В некоторых целых группах растений семяпочки прямостоячие, в других висячие, а у некоторых немногих растений в одной и той же завязи одна семяпочка занимает первое из указанных положений, а другая – второе. Эти положения с первого взгляда кажутся чисто морфологическими признаками, т. е. не имеющими никакого физиологического значения; но д-р Гукер сообщает мне, что в одной и той же завязи иногда оплодотворяются только верхние семяпочки, а в других случаях только нижние, и он предполагает, что это, вероятно, зависит от направления, в каком пыльцевые трубки входят в завязь. Если это так, то положение семяпочек – даже когда в одной и той же завязи одна из них прямостоячая, а другая висячая – может явиться результатом отбора некоторых легких уклонений в положении, благоприятствовавших оплодотворению и образованию семян.

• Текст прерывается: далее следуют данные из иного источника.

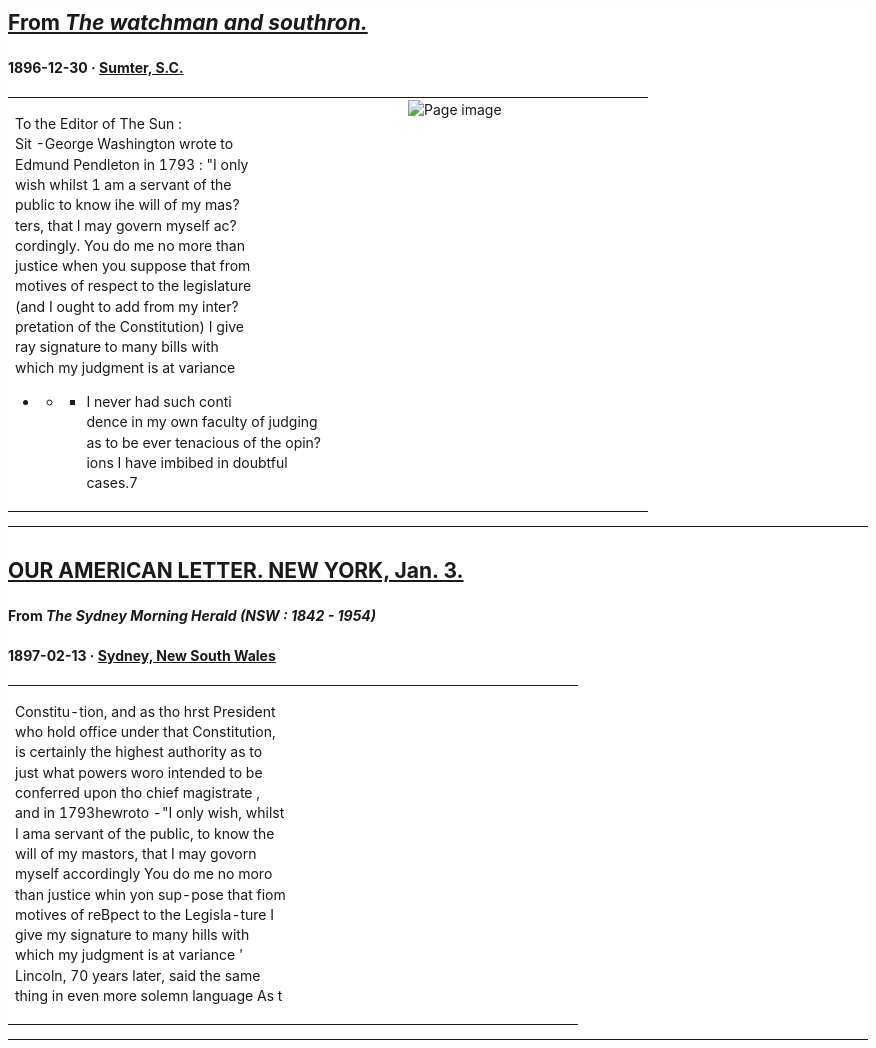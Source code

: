 ## [From _The watchman and southron._](https://www.loc.gov/resource/sn93067846/1896-12-30/ed-1/?sp=2)

#### 1896-12-30 &middot; [Sumter, S.C.](http://dbpedia.org/resource/Sumter%2C_South_Carolina)

<table style="width: 100%;"><tr><td style="width: 50%">

  
To the Editor of The Sun :  
Sit -George Washington wrote to  
Edmund Pendleton in 1793 : &quot;I only  
wish whilst 1 am a servant of the  
public to know ihe will of my mas?  
ters, that I may govern myself ac?  
cordingly. You do me no more than  
justice when you suppose that from  
motives of respect to the legislature  
(and I ought to add from my inter?  
pretation of the Constitution) I give  
ray signature to many bills with  
which my judgment is at variance  
* * * I never had such conti  
dence in my own faculty of judging  
as to be ever tenacious of the opin?  
ions I have imbibed in doubtful  
cases.7
</td><td style="width: 50%; max-height: 75%; margin: auto; display: block;">
<img alt="Page image" src="https://tile.loc.gov/image-services/iiif/service:ndnp:scu:batch_scu_danastjames_ver01:data:sn93067846:00294551414:1896123001:0488/pct:34.11431129682137,9.280727998005485,16.320947122320053,11.272126651707804/!600,600/0/default.jpg"/>
</td>
</tr></table>

---

## [OUR AMERICAN LETTER. NEW YORK, Jan. 3.](http://trove.nla.gov.au/ndp/del/article/14088565)

#### From _The Sydney Morning Herald (NSW : 1842 - 1954)_

#### 1897-02-13 &middot; [Sydney, New South Wales](http://dbpedia.org/resource/Sydney)

<table style="width: 100%;"><tr><td style="width: 50%">

  
Constitu-tion, and as tho hrst President  
who hold office under that Constitution,  
is certainly the highest authority as to  
just what powers woro intended to be  
conferred upon tho chief magistrate ,  
and in 1793hewroto -&quot;I only wish, whilst  
I ama servant of the public, to know the  
will of my mastors, that I may govorn  
myself accordingly You do me no moro  
than justice whin yon sup-pose that fiom  
motives of reBpect to the Legisla-ture I  
give my signature to many hills with  
which my judgment is at variance &#x27;  
Lincoln, 70 years later, said the same  
thing in even more solemn language As t
</td></tr></table>

---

Некоторые растения, принадлежащие к разным отрядам, обыкновенно образуют двоякого рода цветки – одни открытые, обычного строения, другие закрытые и недоразвитые. Эти два рода цветков иногда удивительно разнятся друг от друга по строению, тем не менее можно видеть, как они постепенно переходят друг в друга на одном и том же растении. Обыкновенные открытые цветки могут скрещиваться между собою и, таким образом, обеспечивают те выгоды, которые, конечно, получаются при таком процессе. Однако закрытые и недоразвитые цветки, очевидно, имеют весьма большое значение, так как они наверняка приносят известное количество семян с затратой поразительно малого количества пыльцы. Эти два рода цветков, как только что было указано, часто сильно разнятся между собой по строению. Лепестки у недоразвитых цветков почти всегда состоят из одних рудиментов, и диаметр пыльцевых зерен уменьшен. У Ononis columnae пять из чередующихся тычинок рудиментарны, а у некоторых видов Viola в таком положении находятся три тычинки, так что лишь две сохраняют свою нормальную функцию, да и те очень малых размеров. В шести из тридцати закрытых цветков одной индийской фиалки (название мне неизвестно, так как эти растения никогда не производили у меня вполне развитых цветков) вместо нормального числа – пяти чашелистиков – развились только три. В одном подсемействе Malpighiaсеае закрытые цветки, по исследованиям А. де Жюссье, видоизменены еще больше, так как пять тычинок, супротивных чашелистикам, все атрофированы, и развивается только одна, помещающаяся против лепестка, и этой последней тычинки нет в обыкновенных цветках этого вида; столбик не развит, и число завязей сведено к двум вместо трех. И вот, хотя естественный отбор мог, без сомнения, воспрепятствовать раскрыванию некоторых из этих цветков и уменьшить расходование пыльцы, так как прежнее ее количество было бы излишним в закрытых цветках, однако же едва ли какое-нибудь из вышеуказанных специальных видоизменений возникло таким именно образом, но, вероятно, явилось последствием законов роста, включающих функциональную бездеятельность частей во время постепенного сокращения количества пыльцы и закрывания цветков.